NVIDIA module taints Linux kernel

Problem

I installed CUDA 7.0 on Ubuntu running on an Aftershock notebook with NVIDIA graphics card. The NVIDIA graphics drivers were upgraded to version 346. To my pleasant surprise, the graphics card was now directly visible to the Linux kernel. There was no longer any need to use Bumblebee.

However, I started noticing that this Ubuntu would not always boot into Unity. On many cold starts, I saw that Ubuntu would show this error:

After displaying this it would get stuck at the Ubuntu bootup screen.

I also noticed that I could boot up if I first booted into another Ubuntu instance I had on this notebook and later restarted and booted into the current Ubuntu instance.

Solution

Update: I no longer have this problem after installing CUDA 7.5 and the NVIDIA 352 drivers that come along with it on a fresh Ubuntu 15.04 system. I still see the syslog errors, but they no longer stop Ubuntu from booting successfully and the GPU/CUDA can be used without problems. Yay! 😄

Old stuff:

To analyse this problem I cropped out the relevant portions of /var/log/syslog for the case when Ubuntu booted correctly and when it threw the above kernel panic error. These syslog entries can be seen here.

What I found was that there was some kind of a race condition at boot time. If the nvidia-drm module registered early enough with the kernel, then everything was fine. Otherwise, the kernel would complain that the NVIDIA module was tainting it and then it would throw up the above error.

The problem seems to lie in the Read-Copy-Update mechanism of the kernel.
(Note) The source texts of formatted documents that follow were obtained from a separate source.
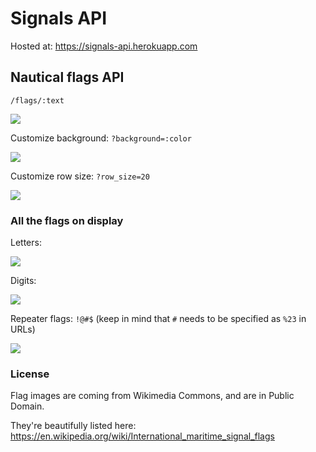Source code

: # Signals API

Hosted at: https://signals-api.herokuapp.com


## Nautical flags API

``/flags/:text``

![](https://signals-api.herokuapp.com/flags/hello%20world)


Customize background: ``?background=:color``

![](https://signals-api.herokuapp.com/flags/hello?background=00ff00)


Customize row size: ``?row_size=20``

![](https://signals-api.herokuapp.com/flags/hello%20world?row_size=20)


### All the flags on display

Letters:

![](https://signals-api.herokuapp.com/flags/ABCDEFGHIJKLMNOPQRSTUVWXYZ?background=ddd&row_size=13)

Digits:

![](https://signals-api.herokuapp.com/flags/0123456789?background=ddd&row_size=5)

Repeater flags: ``!@#$`` (keep in mind that ``#`` needs to be specified as ``%23`` in URLs)

![](https://signals-api.herokuapp.com/flags/!@%23$?background=ddd)


### License

Flag images are coming from Wikimedia Commons, and are in Public Domain.

They're beautifully listed here: https://en.wikipedia.org/wiki/International_maritime_signal_flags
Here, some optimizations seem to have been added in recent versions to improve energy efficiency. RCU wakes up the CPUs only after a period of RCU_IDLE_GP_DELAY jiffies, as explained here. This is set to 4 by default, as seen here.

The solution going around the web for this problem is to decrease this sleep time to 1 jiffy, so that the race condition can be ameliorated. Thankfully, we do not need to edit Linux kernel code and recompile to do this! A syslog entry rcu_idle_gp_delay was added for runtime manipulation, as explained here. If we set this to 1, then the chance of this error reduces a lot.

To do this, add the following line to /etc/default/grub:

GRUB_CMDLINE_LINUX="rcutree.rcu_idle_gp_delay=1"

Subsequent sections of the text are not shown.